Anita the Greenwich Village Sculptor


Anita did not like to be called the wife of Herb Solomon, and I irked her upon many occasions, at least until we'd both had several wines. Herb, a Wall Street stock analyst, knew how to save money, their Waverly Place apartment in Greenwich Village (on a different floor from that of Joseph Campbell) was rented and he had a device to charge old batteries instead of buying new ones.
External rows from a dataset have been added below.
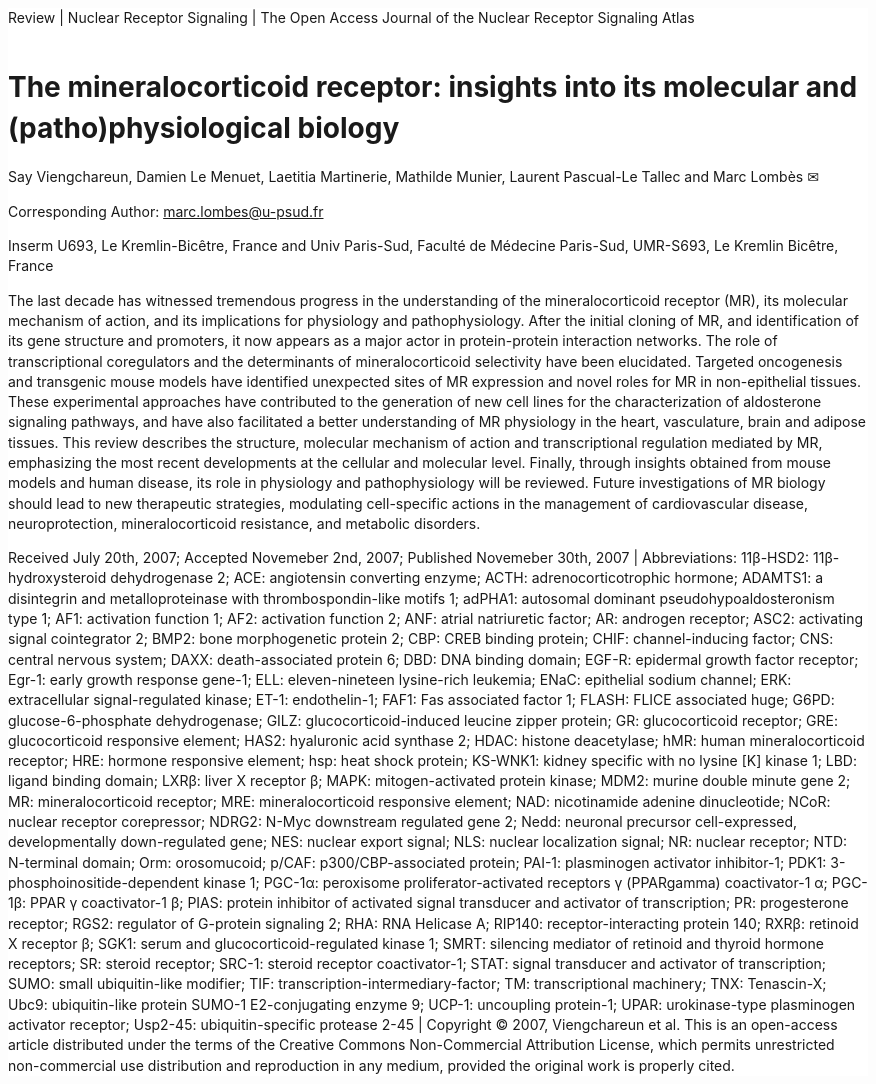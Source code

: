 
Review | Nuclear Receptor Signaling | The Open Access Journal of the Nuclear Receptor Signaling Atlas

# The mineralocorticoid receptor: insights into its molecular and (patho)physiological biology

Say Viengchareun, Damien Le Menuet, Laetitia Martinerie, Mathilde Munier, Laurent Pascual-Le Tallec and Marc Lombès ✉

Corresponding Author: marc.lombes@u-psud.fr

Inserm U693, Le Kremlin-Bicêtre, France and Univ Paris-Sud, Faculté de Médecine Paris-Sud, UMR-S693, Le Kremlin Bicêtre, France

The last decade has witnessed tremendous progress in the understanding of the mineralocorticoid receptor (MR), its molecular mechanism of action, and its implications for physiology and pathophysiology. After the initial cloning of MR, and identification of its gene structure and promoters, it now appears as a major actor in protein-protein interaction networks. The role of transcriptional coregulators and the determinants of mineralocorticoid selectivity have been elucidated. Targeted oncogenesis and transgenic mouse models have identified unexpected sites of MR expression and novel roles for MR in non-epithelial tissues. These experimental approaches have contributed to the generation of new cell lines for the characterization of aldosterone signaling pathways, and have also facilitated a better understanding of MR physiology in the heart, vasculature, brain and adipose tissues. This review describes the structure, molecular mechanism of action and transcriptional regulation mediated by MR, emphasizing the most recent developments at the cellular and molecular level. Finally, through insights obtained from mouse models and human disease, its role in physiology and pathophysiology will be reviewed. Future investigations of MR biology should lead to new therapeutic strategies, modulating cell-specific actions in the management of cardiovascular disease, neuroprotection, mineralocorticoid resistance, and metabolic disorders.

Received July 20th, 2007; Accepted Novemeber 2nd, 2007; Published Novemeber 30th, 2007 | Abbreviations: 11β-HSD2: 11β-hydroxysteroid dehydrogenase 2; ACE: angiotensin converting enzyme; ACTH: adrenocorticotrophic hormone; ADAMTS1: a disintegrin and metalloproteinase with thrombospondin-like motifs 1; adPHA1: autosomal dominant pseudohypoaldosteronism type 1; AF1: activation function 1; AF2: activation function 2; ANF: atrial natriuretic factor; AR: androgen receptor; ASC2: activating signal cointegrator 2; BMP2: bone morphogenetic protein 2; CBP: CREB binding protein; CHIF: channel-inducing factor; CNS: central nervous system; DAXX: death-associated protein 6; DBD: DNA binding domain; EGF-R: epidermal growth factor receptor; Egr-1: early growth response gene-1; ELL: eleven-nineteen lysine-rich leukemia; ENaC: epithelial sodium channel; ERK: extracellular signal-regulated kinase; ET-1: endothelin-1; FAF1: Fas associated factor 1; FLASH: FLICE associated huge; G6PD: glucose-6-phosphate dehydrogenase; GILZ: glucocorticoid-induced leucine zipper protein; GR: glucocorticoid receptor; GRE: glucocorticoid responsive element; HAS2: hyaluronic acid synthase 2; HDAC: histone deacetylase; hMR: human mineralocorticoid receptor; HRE: hormone responsive element; hsp: heat shock protein; KS-WNK1: kidney specific with no lysine [K] kinase 1; LBD: ligand binding domain; LXRβ: liver X receptor β; MAPK: mitogen-activated protein kinase; MDM2: murine double minute gene 2; MR: mineralocorticoid receptor; MRE: mineralocorticoid responsive element; NAD: nicotinamide adenine dinucleotide; NCoR: nuclear receptor corepressor; NDRG2: N-Myc downstream regulated gene 2; Nedd: neuronal precursor cell-expressed, developmentally down-regulated gene; NES: nuclear export signal; NLS: nuclear localization signal; NR: nuclear receptor; NTD: N-terminal domain; Orm: orosomucoid; p/CAF: p300/CBP-associated protein; PAI-1: plasminogen activator inhibitor-1; PDK1: 3-phosphoinositide-dependent kinase 1; PGC-1α: peroxisome proliferator-activated receptors γ (PPARgamma) coactivator-1 α; PGC-1β: PPAR γ coactivator-1 β; PIAS: protein inhibitor of activated signal transducer and activator of transcription; PR: progesterone receptor; RGS2: regulator of G-protein signaling 2; RHA: RNA Helicase A; RIP140: receptor-interacting protein 140; RXRβ: retinoid X receptor β; SGK1: serum and glucocorticoid-regulated kinase 1; SMRT: silencing mediator of retinoid and thyroid hormone receptors; SR: steroid receptor; SRC-1: steroid receptor coactivator-1; STAT: signal transducer and activator of transcription; SUMO: small ubiquitin-like modifier; TIF: transcription-intermediary-factor; TM: transcriptional machinery; TNX: Tenascin-X; Ubc9: ubiquitin-like protein SUMO-1 E2-conjugating enzyme 9; UCP-1: uncoupling protein-1; UPAR: urokinase-type plasminogen activator receptor; Usp2-45: ubiquitin-specific protease 2-45 | Copyright © 2007, Viengchareun et al. This is an open-access article distributed under the terms of the Creative Commons Non-Commercial Attribution License, which permits unrestricted non-commercial use distribution and reproduction in any medium, provided the original work is properly cited.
They owned a beautiful Bucks County farm in Pennsylvania, where Anita's kiln baked the statue of hers that I bought, "The Humanist." For the various little tasks I did for her, she gave me an expensive electric picture, "Sweet Blues," but I also own two of her hexes and another electric picture (one with lights behind the baked plexiglass).



  Herb and Anita at a street fair in Greenwich Village across from their apartment
She sculpted "José Limon," the statue at the top of this page.